Tuesday

May 9, 2000

Caring for Surfaces

by Mona Van Duyn

Broadcast Date: TUESDAY: May 9, 2000

Poems: "Caring for Surfaces," by Mona Van Duyn, from Letters From a Father and Other Poems (Atheneum).

It's the birthday of poet CHARLES SIMIC, born in Belgrade, Yugoslavia (1938). After WWII, when he was 11, his family moved to Chicago. He said his poetry was most influenced by listening to American jazz: people like Sonny Rollins and Charlie Parker. His book of prose poems, The World Doesn't End (1990) won the Pulitzer Prize.
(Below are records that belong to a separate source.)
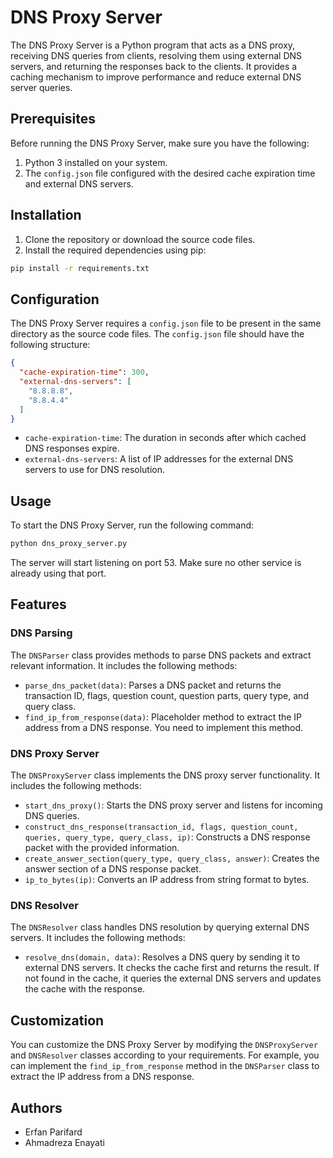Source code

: # DNS Proxy Server

The DNS Proxy Server is a Python program that acts as a DNS proxy, receiving DNS queries from clients, resolving them using external DNS servers, and returning the responses back to the clients. It provides a caching mechanism to improve performance and reduce external DNS server queries.

## Prerequisites

Before running the DNS Proxy Server, make sure you have the following:

1. Python 3 installed on your system.
2. The `config.json` file configured with the desired cache expiration time and external DNS servers.

## Installation

1. Clone the repository or download the source code files.
2. Install the required dependencies using pip:

```bash
pip install -r requirements.txt
```

## Configuration

The DNS Proxy Server requires a `config.json` file to be present in the same directory as the source code files. The `config.json` file should have the following structure:

```json
{
  "cache-expiration-time": 300,
  "external-dns-servers": [
    "8.8.8.8",
    "8.8.4.4"
  ]
}
```

- `cache-expiration-time`: The duration in seconds after which cached DNS responses expire.
- `external-dns-servers`: A list of IP addresses for the external DNS servers to use for DNS resolution.

## Usage

To start the DNS Proxy Server, run the following command:

```bash
python dns_proxy_server.py
```

The server will start listening on port 53. Make sure no other service is already using that port.

## Features

### DNS Parsing

The `DNSParser` class provides methods to parse DNS packets and extract relevant information. It includes the following methods:

- `parse_dns_packet(data)`: Parses a DNS packet and returns the transaction ID, flags, question count, question parts, query type, and query class.
- `find_ip_from_response(data)`: Placeholder method to extract the IP address from a DNS response. You need to implement this method.

### DNS Proxy Server

The `DNSProxyServer` class implements the DNS proxy server functionality. It includes the following methods:

- `start_dns_proxy()`: Starts the DNS proxy server and listens for incoming DNS queries.
- `construct_dns_response(transaction_id, flags, question_count, queries, query_type, query_class, ip)`: Constructs a DNS response packet with the provided information.
- `create_answer_section(query_type, query_class, answer)`: Creates the answer section of a DNS response packet.
- `ip_to_bytes(ip)`: Converts an IP address from string format to bytes.

### DNS Resolver

The `DNSResolver` class handles DNS resolution by querying external DNS servers. It includes the following methods:

- `resolve_dns(domain, data)`: Resolves a DNS query by sending it to external DNS servers. It checks the cache first and returns the result. If not found in the cache, it queries the external DNS servers and updates the cache with the response.

## Customization

You can customize the DNS Proxy Server by modifying the `DNSProxyServer` and `DNSResolver` classes according to your requirements. For example, you can implement the `find_ip_from_response` method in the `DNSParser` class to extract the IP address from a DNS response.


## Authors

- Erfan Parifard
- Ahmadreza Enayati
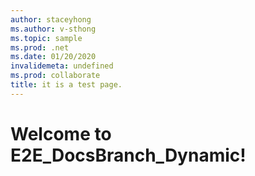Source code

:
 ```yaml
---
author: staceyhong
ms.author: v-sthong
ms.topic: sample
ms.prod: .net
ms.date: 01/20/2020
invalidemeta: undefined
ms.prod: collaborate 
title: it is a test page.
---
```


# Welcome to E2E_DocsBranch_Dynamic!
It's the birthday of playwright ALAN BENNETT, born in Leeds, Yorkshire, England (1934). He taught medieval history for a while at Oxford, and he joined with three other young men in the revue Beyond the Fringe (1963). He went on to write plays for the stage and for television, as well as for movies. His big hit was The Madness of King George (1994); his current play is The Lady in the Van.
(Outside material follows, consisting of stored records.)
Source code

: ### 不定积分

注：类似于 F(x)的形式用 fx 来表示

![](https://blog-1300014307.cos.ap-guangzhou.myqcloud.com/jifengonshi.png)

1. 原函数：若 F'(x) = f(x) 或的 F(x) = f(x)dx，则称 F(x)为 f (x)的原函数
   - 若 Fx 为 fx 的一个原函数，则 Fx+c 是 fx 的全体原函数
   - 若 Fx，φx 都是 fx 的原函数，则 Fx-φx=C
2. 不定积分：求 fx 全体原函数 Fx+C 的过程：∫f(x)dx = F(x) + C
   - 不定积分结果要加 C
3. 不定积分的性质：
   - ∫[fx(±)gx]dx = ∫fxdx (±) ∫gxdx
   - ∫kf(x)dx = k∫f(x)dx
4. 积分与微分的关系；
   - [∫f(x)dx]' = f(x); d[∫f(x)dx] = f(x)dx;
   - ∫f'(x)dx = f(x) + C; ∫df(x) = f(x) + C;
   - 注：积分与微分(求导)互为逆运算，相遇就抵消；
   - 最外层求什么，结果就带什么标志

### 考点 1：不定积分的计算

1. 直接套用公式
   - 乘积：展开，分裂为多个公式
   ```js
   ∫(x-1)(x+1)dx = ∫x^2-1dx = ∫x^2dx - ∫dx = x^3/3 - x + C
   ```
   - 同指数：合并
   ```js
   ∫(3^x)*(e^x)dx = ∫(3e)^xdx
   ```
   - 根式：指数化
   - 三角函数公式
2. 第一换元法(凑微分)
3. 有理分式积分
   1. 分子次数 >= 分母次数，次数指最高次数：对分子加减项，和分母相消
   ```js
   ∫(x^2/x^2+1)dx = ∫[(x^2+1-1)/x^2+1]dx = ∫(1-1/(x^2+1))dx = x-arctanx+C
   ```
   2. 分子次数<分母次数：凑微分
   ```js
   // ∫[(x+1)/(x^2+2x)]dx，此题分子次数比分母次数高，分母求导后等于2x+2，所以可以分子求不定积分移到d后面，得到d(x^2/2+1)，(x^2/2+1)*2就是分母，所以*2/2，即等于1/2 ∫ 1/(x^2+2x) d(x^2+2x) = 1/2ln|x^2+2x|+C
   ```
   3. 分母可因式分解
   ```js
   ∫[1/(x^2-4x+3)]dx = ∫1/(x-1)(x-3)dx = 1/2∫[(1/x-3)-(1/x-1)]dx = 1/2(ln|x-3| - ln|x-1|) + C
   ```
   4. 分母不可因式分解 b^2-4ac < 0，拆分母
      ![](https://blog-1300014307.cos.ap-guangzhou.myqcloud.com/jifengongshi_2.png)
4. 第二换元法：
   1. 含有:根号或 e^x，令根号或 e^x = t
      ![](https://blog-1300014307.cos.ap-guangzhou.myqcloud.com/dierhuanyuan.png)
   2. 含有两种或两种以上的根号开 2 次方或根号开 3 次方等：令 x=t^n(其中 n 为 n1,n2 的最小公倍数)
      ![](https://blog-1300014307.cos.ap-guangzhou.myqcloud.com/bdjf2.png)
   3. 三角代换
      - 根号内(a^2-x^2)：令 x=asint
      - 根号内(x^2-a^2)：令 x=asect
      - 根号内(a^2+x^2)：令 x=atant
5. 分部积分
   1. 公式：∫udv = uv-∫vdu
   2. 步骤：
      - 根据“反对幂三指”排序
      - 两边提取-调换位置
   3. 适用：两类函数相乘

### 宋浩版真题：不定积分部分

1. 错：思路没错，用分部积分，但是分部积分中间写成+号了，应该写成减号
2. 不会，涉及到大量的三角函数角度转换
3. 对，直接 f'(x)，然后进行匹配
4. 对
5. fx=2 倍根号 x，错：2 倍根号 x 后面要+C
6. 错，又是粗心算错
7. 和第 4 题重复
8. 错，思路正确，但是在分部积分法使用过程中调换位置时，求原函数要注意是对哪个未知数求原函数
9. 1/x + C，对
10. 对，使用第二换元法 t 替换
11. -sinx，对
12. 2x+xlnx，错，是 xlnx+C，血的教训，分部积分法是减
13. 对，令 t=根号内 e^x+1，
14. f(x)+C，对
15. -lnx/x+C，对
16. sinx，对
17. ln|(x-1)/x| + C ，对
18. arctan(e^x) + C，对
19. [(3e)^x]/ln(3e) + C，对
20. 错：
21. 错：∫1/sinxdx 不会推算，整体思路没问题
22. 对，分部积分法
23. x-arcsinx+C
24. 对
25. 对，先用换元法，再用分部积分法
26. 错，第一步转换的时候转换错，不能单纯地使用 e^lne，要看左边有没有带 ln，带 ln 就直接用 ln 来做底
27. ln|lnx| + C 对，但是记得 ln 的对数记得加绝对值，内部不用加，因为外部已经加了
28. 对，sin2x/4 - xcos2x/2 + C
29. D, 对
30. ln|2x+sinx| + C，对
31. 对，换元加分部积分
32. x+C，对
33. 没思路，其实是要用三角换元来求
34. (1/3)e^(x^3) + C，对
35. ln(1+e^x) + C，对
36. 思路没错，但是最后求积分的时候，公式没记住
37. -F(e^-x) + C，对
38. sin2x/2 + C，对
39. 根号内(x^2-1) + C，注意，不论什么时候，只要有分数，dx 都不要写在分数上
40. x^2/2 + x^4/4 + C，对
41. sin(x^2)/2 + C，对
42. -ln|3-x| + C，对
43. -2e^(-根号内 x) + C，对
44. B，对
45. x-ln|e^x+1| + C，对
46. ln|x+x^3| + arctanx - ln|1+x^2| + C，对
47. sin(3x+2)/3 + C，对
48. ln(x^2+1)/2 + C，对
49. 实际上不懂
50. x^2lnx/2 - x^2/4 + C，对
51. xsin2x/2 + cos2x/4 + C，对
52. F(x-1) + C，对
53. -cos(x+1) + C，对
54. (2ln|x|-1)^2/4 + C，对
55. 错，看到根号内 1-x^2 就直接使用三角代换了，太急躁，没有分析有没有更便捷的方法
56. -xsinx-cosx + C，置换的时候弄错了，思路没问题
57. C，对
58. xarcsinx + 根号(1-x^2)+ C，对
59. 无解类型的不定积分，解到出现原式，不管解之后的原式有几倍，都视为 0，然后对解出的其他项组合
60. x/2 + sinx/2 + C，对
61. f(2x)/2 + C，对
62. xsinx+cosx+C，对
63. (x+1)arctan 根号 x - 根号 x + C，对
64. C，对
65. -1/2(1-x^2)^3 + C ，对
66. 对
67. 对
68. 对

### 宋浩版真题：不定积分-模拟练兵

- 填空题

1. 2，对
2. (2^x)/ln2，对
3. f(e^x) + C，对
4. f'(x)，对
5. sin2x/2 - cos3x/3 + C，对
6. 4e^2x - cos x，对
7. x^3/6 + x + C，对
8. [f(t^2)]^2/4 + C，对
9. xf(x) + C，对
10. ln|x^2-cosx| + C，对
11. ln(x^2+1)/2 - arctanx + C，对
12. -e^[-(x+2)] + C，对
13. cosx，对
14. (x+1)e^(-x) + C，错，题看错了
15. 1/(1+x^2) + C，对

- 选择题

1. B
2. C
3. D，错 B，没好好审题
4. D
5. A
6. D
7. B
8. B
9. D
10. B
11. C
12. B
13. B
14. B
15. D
It's the birthday of poet MONA VAN DUYN, born in Waterloo, Iowa (1921), winner of the National Book Award (1971) and the Bollingen Prize (1970), and the first woman to be made Poet Laureate of the United States (1992-93).

It's the birthday of novelist RICHARD (George) ADAMS, born in Newbury, Berkshire, England (1920). One day he started telling his daughters the story of a rabbit, and the story became the book Watership Down (1972).
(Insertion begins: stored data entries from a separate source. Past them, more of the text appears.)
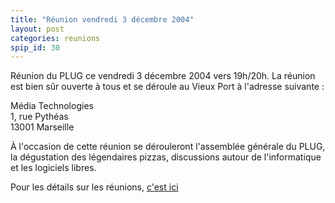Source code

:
 ```yaml
---
title: "Réunion vendredi 3 décembre 2004"
layout: post
categories: reunions
spip_id: 30
---
```

Réunion du PLUG ce vendredi 3 décembre 2004 vers 19h/20h.
La réunion est bien sûr ouverte à tous et se déroule au Vieux Port à l'adresse suivante : 
  
Média Technologies  
1, rue Pythéas  
13001 Marseille

À l'occasion de cette réunion se dérouleront l'assemblée générale du PLUG, la dégustation des légendaires pizzas, discussions autour de l'informatique et les logiciels libres.

Pour les détails sur les réunions, [c'est ici](/association/les-reunions-du-plug/)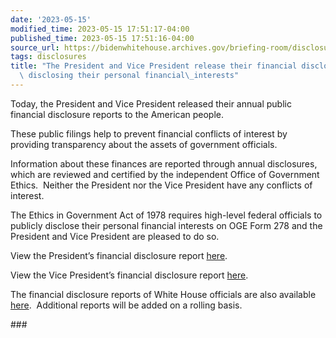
 ```yaml
---
date: '2023-05-15'
modified_time: 2023-05-15 17:51:17-04:00
published_time: 2023-05-15 17:51:16-04:00
source_url: https://bidenwhitehouse.archives.gov/briefing-room/disclosures/2023/05/15/the-president-and-vice-president-release-their-financial-disclosure-reports-disclosing-their-personal-financial-interests-3/
tags: disclosures
title: "The President and Vice President release their financial disclosure reports\
  \ disclosing their personal financial\_interests"
---
```

 
Today, the President and Vice President released their annual public
financial disclosure reports to the American people.  
  
These public filings help to prevent financial conflicts of interest by
providing transparency about the assets of government officials.  
  
Information about these finances are reported through annual
disclosures, which are reviewed and certified by the independent Office
of Government Ethics.  Neither the President nor the Vice President have
any conflicts of interest.  
  
The Ethics in Government Act of 1978 requires high-level federal
officials to publicly disclose their personal financial interests on OGE
Form 278 and the President and Vice President are pleased to do so.  
  
View the President’s financial disclosure report
[here](https://bidenwhitehouse.archives.gov/wp-content/uploads/2023/05/Biden-Joseph-R.-2023-Annual-278.pdf).  
  
View the Vice President’s financial disclosure report
[here](https://bidenwhitehouse.archives.gov/wp-content/uploads/2023/05/Harris-Kamala-D.-2023-Annual-278.pdf).  
  
The financial disclosure reports of White House officials are also
available
[here](https://bidenwhitehouse.archives.gov/disclosures/financial-disclosures/). 
Additional reports will be added on a rolling basis. 

\###
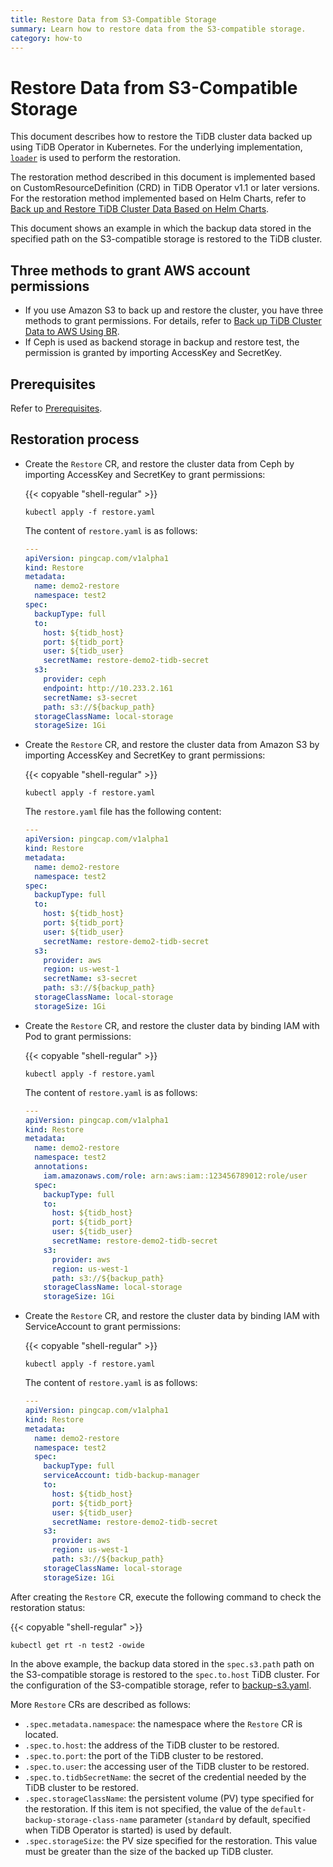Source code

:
 ```yaml
---
title: Restore Data from S3-Compatible Storage
summary: Learn how to restore data from the S3-compatible storage.
category: how-to
---
```


# Restore Data from S3-Compatible Storage

This document describes how to restore the TiDB cluster data backed up using TiDB Operator in Kubernetes. For the underlying implementation, [`loader`](https://pingcap.com/docs/v3.0/reference/tools/loader) is used to perform the restoration.

The restoration method described in this document is implemented based on CustomResourceDefinition (CRD) in TiDB Operator v1.1 or later versions. For the restoration method implemented based on Helm Charts, refer to [Back up and Restore TiDB Cluster Data Based on Helm Charts](backup-and-restore-using-helm-charts.md).

This document shows an example in which the backup data stored in the specified path on the S3-compatible storage is restored to the TiDB cluster.

## Three methods to grant AWS account permissions

- If you use Amazon S3 to back up and restore the cluster, you have three methods to grant permissions. For details, refer to [Back up TiDB Cluster Data to AWS Using BR](backup-to-aws-s3-using-br.md#three-methods-to-grant-aws-account-permissions).
- If Ceph is used as backend storage in backup and restore test, the permission is granted by importing AccessKey and SecretKey.

## Prerequisites

Refer to [Prerequisites](restore-from-aws-s3-using-br.md#prerequisites-for-ad-hoc-full-backup).

## Restoration process

+ Create the `Restore` CR, and restore the cluster data from Ceph by importing AccessKey and SecretKey to grant permissions:

    {{< copyable "shell-regular" >}}

    ```shell
    kubectl apply -f restore.yaml
    ```

    The content of `restore.yaml` is as follows:

    ```yaml
    ---
    apiVersion: pingcap.com/v1alpha1
    kind: Restore
    metadata:
      name: demo2-restore
      namespace: test2
    spec:
      backupType: full
      to:
        host: ${tidb_host}
        port: ${tidb_port}
        user: ${tidb_user}
        secretName: restore-demo2-tidb-secret
      s3:
        provider: ceph
        endpoint: http://10.233.2.161
        secretName: s3-secret
        path: s3://${backup_path}
      storageClassName: local-storage
      storageSize: 1Gi
    ```

+ Create the `Restore` CR, and restore the cluster data from Amazon S3 by importing AccessKey and SecretKey to grant permissions:

    {{< copyable "shell-regular" >}}

    ```shell
    kubectl apply -f restore.yaml
    ```

    The `restore.yaml` file has the following content:

    ```yaml
    ---
    apiVersion: pingcap.com/v1alpha1
    kind: Restore
    metadata:
      name: demo2-restore
      namespace: test2
    spec:
      backupType: full
      to:
        host: ${tidb_host}
        port: ${tidb_port}
        user: ${tidb_user}
        secretName: restore-demo2-tidb-secret
      s3:
        provider: aws
        region: us-west-1
        secretName: s3-secret
        path: s3://${backup_path}
      storageClassName: local-storage
      storageSize: 1Gi
    ```

+ Create the `Restore` CR, and restore the cluster data by binding IAM with Pod to grant permissions:

    {{< copyable "shell-regular" >}}

    ```shell
    kubectl apply -f restore.yaml
    ```

    The content of `restore.yaml` is as follows:

    ```yaml
    ---
    apiVersion: pingcap.com/v1alpha1
    kind: Restore
    metadata:
      name: demo2-restore
      namespace: test2
      annotations:
        iam.amazonaws.com/role: arn:aws:iam::123456789012:role/user
      spec:
        backupType: full
        to:
          host: ${tidb_host}
          port: ${tidb_port}
          user: ${tidb_user}
          secretName: restore-demo2-tidb-secret
        s3:
          provider: aws
          region: us-west-1
          path: s3://${backup_path}
        storageClassName: local-storage
        storageSize: 1Gi
    ```

+ Create the `Restore` CR, and restore the cluster data by binding IAM with ServiceAccount to grant permissions:

    {{< copyable "shell-regular" >}}

    ```shell
    kubectl apply -f restore.yaml
    ```

    The content of `restore.yaml` is as follows:

    ```yaml
    ---
    apiVersion: pingcap.com/v1alpha1
    kind: Restore
    metadata:
      name: demo2-restore
      namespace: test2
      spec:
        backupType: full
        serviceAccount: tidb-backup-manager
        to:
          host: ${tidb_host}
          port: ${tidb_port}
          user: ${tidb_user}
          secretName: restore-demo2-tidb-secret
        s3:
          provider: aws
          region: us-west-1
          path: s3://${backup_path}
        storageClassName: local-storage
        storageSize: 1Gi
    ```

After creating the `Restore` CR, execute the following command to check the restoration status:

{{< copyable "shell-regular" >}}

```shell
kubectl get rt -n test2 -owide
```

In the above example, the backup data stored in the `spec.s3.path` path on the S3-compatible storage is restored to the `spec.to.host` TiDB cluster. For the configuration of the S3-compatible storage, refer to [backup-s3.yaml](backup-to-s3.md#ad-hoc-backup-process).

More `Restore` CRs are described as follows:

* `.spec.metadata.namespace`: the namespace where the `Restore` CR is located.
* `.spec.to.host`: the address of the TiDB cluster to be restored.
* `.spec.to.port`: the port of the TiDB cluster to be restored.
* `.spec.to.user`: the accessing user of the TiDB cluster to be restored.
* `.spec.to.tidbSecretName`: the secret of the credential needed by the TiDB cluster to be restored.
* `.spec.storageClassName`: the persistent volume (PV) type specified for the restoration. If this item is not specified, the value of the `default-backup-storage-class-name` parameter (`standard` by default, specified when TiDB Operator is started) is used by default.
* `.spec.storageSize`: the PV size specified for the restoration. This value must be greater than the size of the backed up TiDB cluster.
It's the birthday of J(ames) M(atthew) BARRIE, born in Kirriemuir, Angus, Scotland (1860). He was a good friend of Arthur Conan Doyle?s, and he wrote a book in praise of smoking (My Lady Nicotine, 1890). His most famous work, though, was Peter Pan (1904), which he created out of his own sadness and longing for a happy childhood. His older brother died young, which made his mother withdraw emotionally from young James — he never felt she loved him. He would hear her say that her only consolation was that the dead child would remain a child forever. Barrie himself grew to only 5 feet and was always more comfortable around children. In the middle of his life, he fell in love with a whole family — a couple and their five boys — and he liked to tell the boys stories. One of his stories was about how all infants can fly, and how the baby of the family, named Peter, went out the window every night to fly around the park. He honed these stories, and the material grew into the story The Little White Bird (1902), and then into the play Peter Pan(1904). The youngest boy in the family, Peter, who hated his fame as the model for Peter Pan, later threw himself under a train, killing himself.